В метро мы вошли когда пробило полночь. 


ПС.
Немного о деньгах. Что такое 75 тысяч, или 100 тысяч, в такую цену оценили Настасью Филипповну.
Из письма к А. Н. Майкову, 1868 г., видно, что Достоевский за своего «Идиота», около 42-х печатных листов, взял с редакции «Русского Вестника» до 7000 рублей, т. е. 166 руб. за печатный лист.
А. В.  Тоцкий, старый развратник, дает Н. Ф. Барашковой  приданого 75 тысяч. Рогожин – 100 тысяч.
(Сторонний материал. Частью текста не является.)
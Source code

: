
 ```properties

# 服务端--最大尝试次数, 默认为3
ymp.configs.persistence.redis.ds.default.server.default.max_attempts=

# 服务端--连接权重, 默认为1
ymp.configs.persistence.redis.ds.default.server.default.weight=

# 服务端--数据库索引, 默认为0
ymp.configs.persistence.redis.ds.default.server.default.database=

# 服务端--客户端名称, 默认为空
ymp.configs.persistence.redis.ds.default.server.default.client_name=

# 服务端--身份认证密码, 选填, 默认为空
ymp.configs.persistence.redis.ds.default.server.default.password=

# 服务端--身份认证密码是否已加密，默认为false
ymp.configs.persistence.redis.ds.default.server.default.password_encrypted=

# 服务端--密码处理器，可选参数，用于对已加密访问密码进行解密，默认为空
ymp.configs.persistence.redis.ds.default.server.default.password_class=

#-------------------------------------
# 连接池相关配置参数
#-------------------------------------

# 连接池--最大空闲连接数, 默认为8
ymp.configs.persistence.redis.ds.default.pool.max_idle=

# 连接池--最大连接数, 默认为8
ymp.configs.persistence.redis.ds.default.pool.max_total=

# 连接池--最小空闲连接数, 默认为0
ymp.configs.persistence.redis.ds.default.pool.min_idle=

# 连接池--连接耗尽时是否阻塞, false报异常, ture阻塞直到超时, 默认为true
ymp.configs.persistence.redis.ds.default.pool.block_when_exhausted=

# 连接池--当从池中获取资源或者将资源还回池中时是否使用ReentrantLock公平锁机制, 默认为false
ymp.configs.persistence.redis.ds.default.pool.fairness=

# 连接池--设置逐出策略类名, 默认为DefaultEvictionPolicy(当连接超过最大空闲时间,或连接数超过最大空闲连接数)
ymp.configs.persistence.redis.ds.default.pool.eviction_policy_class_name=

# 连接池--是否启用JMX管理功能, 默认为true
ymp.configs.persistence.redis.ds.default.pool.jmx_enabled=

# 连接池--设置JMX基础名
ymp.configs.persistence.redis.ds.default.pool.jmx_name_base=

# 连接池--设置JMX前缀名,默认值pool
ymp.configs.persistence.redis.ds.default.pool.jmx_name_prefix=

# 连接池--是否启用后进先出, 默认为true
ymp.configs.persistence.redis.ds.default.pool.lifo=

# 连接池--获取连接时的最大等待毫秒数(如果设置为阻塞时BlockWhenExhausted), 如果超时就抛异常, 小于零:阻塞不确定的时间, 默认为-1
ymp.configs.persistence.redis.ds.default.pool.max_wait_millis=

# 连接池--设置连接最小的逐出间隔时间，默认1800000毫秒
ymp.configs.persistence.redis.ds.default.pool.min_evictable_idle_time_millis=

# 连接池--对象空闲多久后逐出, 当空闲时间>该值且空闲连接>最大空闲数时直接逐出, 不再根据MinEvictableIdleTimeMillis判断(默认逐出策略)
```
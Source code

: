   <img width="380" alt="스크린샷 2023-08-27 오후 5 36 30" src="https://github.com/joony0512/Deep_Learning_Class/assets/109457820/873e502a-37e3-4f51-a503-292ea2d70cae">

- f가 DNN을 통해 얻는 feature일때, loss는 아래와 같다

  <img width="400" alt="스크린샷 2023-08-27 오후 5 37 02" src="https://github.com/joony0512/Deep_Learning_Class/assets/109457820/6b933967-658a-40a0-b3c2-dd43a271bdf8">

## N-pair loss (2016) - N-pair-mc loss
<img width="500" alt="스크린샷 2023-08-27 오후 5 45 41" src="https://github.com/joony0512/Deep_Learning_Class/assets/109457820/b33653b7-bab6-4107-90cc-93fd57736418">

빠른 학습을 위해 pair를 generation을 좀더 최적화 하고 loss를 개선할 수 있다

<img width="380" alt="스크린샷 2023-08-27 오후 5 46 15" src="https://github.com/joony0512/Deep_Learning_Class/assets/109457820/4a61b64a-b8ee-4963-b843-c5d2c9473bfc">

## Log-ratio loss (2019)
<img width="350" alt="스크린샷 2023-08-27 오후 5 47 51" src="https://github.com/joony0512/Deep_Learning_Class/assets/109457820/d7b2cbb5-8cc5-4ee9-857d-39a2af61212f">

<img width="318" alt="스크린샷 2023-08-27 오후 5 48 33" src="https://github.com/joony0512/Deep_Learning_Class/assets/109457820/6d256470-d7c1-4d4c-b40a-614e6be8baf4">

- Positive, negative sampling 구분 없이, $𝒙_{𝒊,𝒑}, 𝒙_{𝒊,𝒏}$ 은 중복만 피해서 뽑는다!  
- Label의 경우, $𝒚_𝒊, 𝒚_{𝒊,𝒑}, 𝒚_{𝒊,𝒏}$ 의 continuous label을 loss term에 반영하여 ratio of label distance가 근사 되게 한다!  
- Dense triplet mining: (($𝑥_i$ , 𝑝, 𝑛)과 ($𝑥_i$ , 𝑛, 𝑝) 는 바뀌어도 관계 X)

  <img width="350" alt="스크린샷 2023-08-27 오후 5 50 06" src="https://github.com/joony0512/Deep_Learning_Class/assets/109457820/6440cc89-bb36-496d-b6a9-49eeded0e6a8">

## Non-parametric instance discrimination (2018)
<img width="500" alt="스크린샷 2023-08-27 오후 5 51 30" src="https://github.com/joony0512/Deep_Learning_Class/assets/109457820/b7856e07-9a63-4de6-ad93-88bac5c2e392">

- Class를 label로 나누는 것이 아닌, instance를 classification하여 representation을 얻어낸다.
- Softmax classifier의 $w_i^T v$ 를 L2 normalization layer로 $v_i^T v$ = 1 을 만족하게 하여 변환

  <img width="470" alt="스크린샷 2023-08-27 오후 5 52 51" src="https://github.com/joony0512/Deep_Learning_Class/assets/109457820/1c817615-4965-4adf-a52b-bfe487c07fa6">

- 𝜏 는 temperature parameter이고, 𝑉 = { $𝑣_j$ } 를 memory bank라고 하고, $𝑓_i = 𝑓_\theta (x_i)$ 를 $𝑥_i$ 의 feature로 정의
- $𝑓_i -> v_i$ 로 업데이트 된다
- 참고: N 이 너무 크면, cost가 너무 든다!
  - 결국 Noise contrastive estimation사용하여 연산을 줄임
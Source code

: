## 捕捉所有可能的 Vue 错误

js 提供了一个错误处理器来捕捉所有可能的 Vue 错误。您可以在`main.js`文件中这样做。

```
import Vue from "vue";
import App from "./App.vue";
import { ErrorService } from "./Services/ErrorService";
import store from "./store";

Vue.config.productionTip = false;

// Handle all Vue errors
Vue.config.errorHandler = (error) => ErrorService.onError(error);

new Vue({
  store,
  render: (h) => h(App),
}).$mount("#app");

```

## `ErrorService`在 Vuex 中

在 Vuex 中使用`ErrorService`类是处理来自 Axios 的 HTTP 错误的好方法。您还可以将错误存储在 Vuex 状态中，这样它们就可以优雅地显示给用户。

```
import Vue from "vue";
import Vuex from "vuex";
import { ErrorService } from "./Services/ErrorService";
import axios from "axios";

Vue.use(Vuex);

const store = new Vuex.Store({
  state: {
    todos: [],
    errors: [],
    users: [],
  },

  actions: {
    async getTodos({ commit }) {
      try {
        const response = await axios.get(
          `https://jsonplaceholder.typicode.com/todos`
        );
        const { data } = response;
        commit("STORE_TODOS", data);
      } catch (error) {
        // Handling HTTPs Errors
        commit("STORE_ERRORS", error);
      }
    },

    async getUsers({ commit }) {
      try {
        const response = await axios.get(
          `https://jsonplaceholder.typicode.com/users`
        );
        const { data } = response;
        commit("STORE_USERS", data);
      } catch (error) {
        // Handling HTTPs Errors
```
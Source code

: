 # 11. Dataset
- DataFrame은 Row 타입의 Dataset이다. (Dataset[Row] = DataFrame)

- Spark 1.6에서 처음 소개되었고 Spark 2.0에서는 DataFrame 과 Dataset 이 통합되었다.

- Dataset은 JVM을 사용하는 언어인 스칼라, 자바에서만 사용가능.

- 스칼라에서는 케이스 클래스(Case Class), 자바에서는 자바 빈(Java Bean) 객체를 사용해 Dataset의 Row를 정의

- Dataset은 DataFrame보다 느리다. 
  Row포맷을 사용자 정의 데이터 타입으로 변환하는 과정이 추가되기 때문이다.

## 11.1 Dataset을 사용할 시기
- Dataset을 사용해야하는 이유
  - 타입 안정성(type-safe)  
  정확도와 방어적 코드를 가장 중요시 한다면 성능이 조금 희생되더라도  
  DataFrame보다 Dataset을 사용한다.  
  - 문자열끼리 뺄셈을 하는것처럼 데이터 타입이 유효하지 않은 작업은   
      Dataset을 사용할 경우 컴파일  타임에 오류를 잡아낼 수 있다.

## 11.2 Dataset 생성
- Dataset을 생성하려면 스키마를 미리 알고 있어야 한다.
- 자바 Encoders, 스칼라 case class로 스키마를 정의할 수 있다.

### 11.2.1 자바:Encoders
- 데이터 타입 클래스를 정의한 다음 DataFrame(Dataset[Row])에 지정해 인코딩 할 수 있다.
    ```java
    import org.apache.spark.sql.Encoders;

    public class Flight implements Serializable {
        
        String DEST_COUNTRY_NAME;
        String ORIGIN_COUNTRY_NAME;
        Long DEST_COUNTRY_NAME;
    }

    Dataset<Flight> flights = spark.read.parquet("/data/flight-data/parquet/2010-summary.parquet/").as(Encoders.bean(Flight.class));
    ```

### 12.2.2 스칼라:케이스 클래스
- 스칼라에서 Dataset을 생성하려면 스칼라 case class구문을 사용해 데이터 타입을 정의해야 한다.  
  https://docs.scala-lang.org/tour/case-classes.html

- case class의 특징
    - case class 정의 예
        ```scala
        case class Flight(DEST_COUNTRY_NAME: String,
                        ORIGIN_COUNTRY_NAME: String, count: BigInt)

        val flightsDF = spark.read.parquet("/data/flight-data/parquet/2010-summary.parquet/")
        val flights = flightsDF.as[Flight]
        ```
На 75 тысяч можно было жить безбедно в собственном доме, до конца дней, иметь экипаж для выезда!
Печатный лист, или авторский лист, 40 000 печатных знаков. В этой рецензии 21 000  знаков. Пол листа. То есть, если платить как Достоевскому, то 83 рубля.

«Ты пишешь мне беспрерывно такие известия, что Гончаров, например, взял 7,000 рублей за свой роман, а Тургеневу за его «Дворянское гнездо» сам Катков давал 4,000 рублей, т. е. по 400 рублей за лист. Друг мой! Я очень хорошо знаю, что я пишу хуже Тургенева, но ведь не слишком же хуже, и наконец я надеюсь написать совсем не хуже. За что же я-то, с моими нуждами, беру только 100 рублей, а Тургенев, у которого 2,000 душ, по 400 руб.»
Из письма Ф.М. Достоевского к Н.Н. Страхову, 1869 г.
Так что сам Достоевский, вместе с Тургеневым и Гончаровым в споре за Настасью Филипповну стоял бы в сторонке и если бы даже сложились, не смогли бы повлиять на ее судьбу. Впрочем, Рогожинские 100 тысяч она ведь сожгла. Так что не в деньгах счастье.